What needs to be done =
Output range, inclusive: from the line containing "43 | robot-name | [robot-name/](./robot-name/) |" to the line containing "56 | tournament | [tournament/](./tournament/) |". Restate those lines from the data below word for word and only those.

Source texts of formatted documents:

____

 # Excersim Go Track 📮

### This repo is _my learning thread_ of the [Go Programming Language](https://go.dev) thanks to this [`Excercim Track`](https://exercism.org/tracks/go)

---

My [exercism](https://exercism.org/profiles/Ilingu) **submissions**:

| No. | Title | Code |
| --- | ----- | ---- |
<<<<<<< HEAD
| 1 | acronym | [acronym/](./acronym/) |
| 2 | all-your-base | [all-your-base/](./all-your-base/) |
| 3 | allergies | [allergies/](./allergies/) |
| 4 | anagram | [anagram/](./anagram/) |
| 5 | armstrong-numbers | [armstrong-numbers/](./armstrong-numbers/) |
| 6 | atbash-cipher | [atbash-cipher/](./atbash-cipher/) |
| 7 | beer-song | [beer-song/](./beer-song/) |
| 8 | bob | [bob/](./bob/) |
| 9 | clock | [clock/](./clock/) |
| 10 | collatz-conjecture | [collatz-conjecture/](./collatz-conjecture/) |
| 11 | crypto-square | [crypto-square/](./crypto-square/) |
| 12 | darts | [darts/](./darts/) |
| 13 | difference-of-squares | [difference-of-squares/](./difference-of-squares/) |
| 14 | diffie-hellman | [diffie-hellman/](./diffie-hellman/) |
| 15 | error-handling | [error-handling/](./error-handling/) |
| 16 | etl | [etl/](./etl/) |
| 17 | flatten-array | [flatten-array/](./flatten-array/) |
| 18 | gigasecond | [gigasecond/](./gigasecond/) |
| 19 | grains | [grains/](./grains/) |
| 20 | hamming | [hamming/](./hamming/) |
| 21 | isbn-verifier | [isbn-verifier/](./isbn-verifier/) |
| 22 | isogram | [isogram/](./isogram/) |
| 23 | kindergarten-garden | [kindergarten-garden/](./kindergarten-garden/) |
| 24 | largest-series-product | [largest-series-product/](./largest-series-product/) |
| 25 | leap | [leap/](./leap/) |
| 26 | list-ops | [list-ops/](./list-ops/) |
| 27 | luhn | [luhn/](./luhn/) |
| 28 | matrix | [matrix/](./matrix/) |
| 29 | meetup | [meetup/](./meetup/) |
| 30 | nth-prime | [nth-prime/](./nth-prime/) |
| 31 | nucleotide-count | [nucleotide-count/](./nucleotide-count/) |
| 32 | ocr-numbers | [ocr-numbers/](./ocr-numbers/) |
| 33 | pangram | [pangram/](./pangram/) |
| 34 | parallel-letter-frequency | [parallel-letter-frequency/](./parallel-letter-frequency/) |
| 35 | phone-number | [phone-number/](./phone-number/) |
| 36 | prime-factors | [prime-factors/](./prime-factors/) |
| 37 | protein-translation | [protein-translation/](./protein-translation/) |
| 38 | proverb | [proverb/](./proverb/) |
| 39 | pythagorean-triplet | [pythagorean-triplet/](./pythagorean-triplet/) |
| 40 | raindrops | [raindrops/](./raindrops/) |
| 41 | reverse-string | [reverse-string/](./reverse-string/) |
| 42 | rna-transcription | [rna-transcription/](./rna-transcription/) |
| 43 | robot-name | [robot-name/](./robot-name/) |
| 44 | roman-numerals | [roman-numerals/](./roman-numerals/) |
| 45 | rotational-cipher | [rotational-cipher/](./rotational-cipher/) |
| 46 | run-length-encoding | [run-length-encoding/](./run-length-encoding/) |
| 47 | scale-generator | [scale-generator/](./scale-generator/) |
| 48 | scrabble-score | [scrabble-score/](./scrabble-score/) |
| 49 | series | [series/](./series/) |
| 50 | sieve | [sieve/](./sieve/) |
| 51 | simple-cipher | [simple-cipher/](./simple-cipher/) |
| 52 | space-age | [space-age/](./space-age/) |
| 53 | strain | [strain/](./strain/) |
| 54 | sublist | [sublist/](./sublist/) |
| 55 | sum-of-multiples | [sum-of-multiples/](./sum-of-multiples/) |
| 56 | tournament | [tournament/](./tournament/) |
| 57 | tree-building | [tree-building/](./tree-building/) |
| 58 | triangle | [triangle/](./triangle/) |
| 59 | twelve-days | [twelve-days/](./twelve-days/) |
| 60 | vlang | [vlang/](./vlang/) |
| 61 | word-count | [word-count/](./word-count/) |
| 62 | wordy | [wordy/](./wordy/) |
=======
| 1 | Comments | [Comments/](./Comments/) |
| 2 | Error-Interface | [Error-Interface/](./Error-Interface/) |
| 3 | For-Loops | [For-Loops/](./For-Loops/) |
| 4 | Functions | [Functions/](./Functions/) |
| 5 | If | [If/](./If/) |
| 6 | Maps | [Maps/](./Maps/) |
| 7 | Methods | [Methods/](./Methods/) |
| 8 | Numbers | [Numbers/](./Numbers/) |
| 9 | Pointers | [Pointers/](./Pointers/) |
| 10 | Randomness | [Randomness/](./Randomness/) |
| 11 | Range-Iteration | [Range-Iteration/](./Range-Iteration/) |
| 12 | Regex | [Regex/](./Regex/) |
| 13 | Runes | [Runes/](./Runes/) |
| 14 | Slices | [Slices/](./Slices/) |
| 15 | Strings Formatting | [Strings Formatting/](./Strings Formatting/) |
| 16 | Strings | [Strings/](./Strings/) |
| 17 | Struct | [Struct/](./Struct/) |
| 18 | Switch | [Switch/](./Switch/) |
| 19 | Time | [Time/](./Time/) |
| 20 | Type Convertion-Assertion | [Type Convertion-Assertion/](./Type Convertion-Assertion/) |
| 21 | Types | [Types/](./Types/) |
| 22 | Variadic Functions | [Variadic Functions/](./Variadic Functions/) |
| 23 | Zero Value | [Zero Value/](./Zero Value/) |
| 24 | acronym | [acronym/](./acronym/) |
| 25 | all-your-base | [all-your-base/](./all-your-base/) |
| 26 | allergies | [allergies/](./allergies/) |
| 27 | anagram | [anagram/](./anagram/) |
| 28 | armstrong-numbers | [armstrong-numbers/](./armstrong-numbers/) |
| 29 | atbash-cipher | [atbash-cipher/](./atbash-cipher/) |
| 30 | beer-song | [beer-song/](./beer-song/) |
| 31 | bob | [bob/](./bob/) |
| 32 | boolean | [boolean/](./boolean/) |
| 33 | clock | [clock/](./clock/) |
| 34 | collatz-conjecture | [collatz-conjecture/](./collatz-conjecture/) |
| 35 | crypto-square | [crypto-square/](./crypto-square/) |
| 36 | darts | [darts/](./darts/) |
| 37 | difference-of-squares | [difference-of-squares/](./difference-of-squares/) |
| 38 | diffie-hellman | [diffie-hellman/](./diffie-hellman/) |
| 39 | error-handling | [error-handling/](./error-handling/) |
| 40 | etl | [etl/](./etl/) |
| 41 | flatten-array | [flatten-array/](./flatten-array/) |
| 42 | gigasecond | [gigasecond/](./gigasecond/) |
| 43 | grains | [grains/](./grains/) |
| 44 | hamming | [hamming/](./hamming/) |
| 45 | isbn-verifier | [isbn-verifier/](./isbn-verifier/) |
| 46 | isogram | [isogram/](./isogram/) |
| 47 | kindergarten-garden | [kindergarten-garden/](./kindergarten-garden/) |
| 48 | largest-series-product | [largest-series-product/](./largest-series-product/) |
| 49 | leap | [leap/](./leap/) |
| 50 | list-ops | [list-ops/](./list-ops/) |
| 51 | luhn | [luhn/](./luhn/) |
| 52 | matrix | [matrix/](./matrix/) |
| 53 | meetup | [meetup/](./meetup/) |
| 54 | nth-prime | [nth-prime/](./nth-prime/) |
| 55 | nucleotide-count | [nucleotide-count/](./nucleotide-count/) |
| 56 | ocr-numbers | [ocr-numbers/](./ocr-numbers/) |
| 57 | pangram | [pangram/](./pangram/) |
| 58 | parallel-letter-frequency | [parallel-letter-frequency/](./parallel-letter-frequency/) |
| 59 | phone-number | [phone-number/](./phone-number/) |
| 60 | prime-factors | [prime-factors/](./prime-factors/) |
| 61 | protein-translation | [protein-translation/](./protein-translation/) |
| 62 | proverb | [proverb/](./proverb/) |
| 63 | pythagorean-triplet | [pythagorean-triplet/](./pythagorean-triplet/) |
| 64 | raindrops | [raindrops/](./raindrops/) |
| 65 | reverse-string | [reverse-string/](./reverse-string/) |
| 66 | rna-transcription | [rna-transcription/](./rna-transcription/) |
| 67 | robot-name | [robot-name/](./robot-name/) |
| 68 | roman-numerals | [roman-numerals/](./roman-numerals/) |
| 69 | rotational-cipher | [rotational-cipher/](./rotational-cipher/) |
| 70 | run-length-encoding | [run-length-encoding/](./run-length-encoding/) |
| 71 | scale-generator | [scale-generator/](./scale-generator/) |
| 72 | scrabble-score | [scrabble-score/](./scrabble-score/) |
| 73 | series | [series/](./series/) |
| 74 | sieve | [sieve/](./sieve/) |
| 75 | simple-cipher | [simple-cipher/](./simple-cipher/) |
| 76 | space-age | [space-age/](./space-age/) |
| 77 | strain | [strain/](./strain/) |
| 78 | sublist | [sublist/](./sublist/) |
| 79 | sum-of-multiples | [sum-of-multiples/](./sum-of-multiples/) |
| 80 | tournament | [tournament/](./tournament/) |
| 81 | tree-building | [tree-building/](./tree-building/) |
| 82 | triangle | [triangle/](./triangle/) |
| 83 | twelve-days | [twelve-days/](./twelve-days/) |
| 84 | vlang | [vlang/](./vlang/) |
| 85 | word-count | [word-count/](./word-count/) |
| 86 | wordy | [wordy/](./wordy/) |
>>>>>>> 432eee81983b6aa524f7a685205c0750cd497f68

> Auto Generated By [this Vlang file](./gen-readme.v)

____

Output of the exercise =
| 43 | robot-name | [robot-name/](./robot-name/) |
| 44 | roman-numerals | [roman-numerals/](./roman-numerals/) |
| 45 | rotational-cipher | [rotational-cipher/](./rotational-cipher/) |
| 46 | run-length-encoding | [run-length-encoding/](./run-length-encoding/) |
| 47 | scale-generator | [scale-generator/](./scale-generator/) |
| 48 | scrabble-score | [scrabble-score/](./scrabble-score/) |
| 49 | series | [series/](./series/) |
| 50 | sieve | [sieve/](./sieve/) |
| 51 | simple-cipher | [simple-cipher/](./simple-cipher/) |
| 52 | space-age | [space-age/](./space-age/) |
| 53 | strain | [strain/](./strain/) |
| 54 | sublist | [sublist/](./sublist/) |
| 55 | sum-of-multiples | [sum-of-multiples/](./sum-of-multiples/) |
| 56 | tournament | [tournament/](./tournament/) |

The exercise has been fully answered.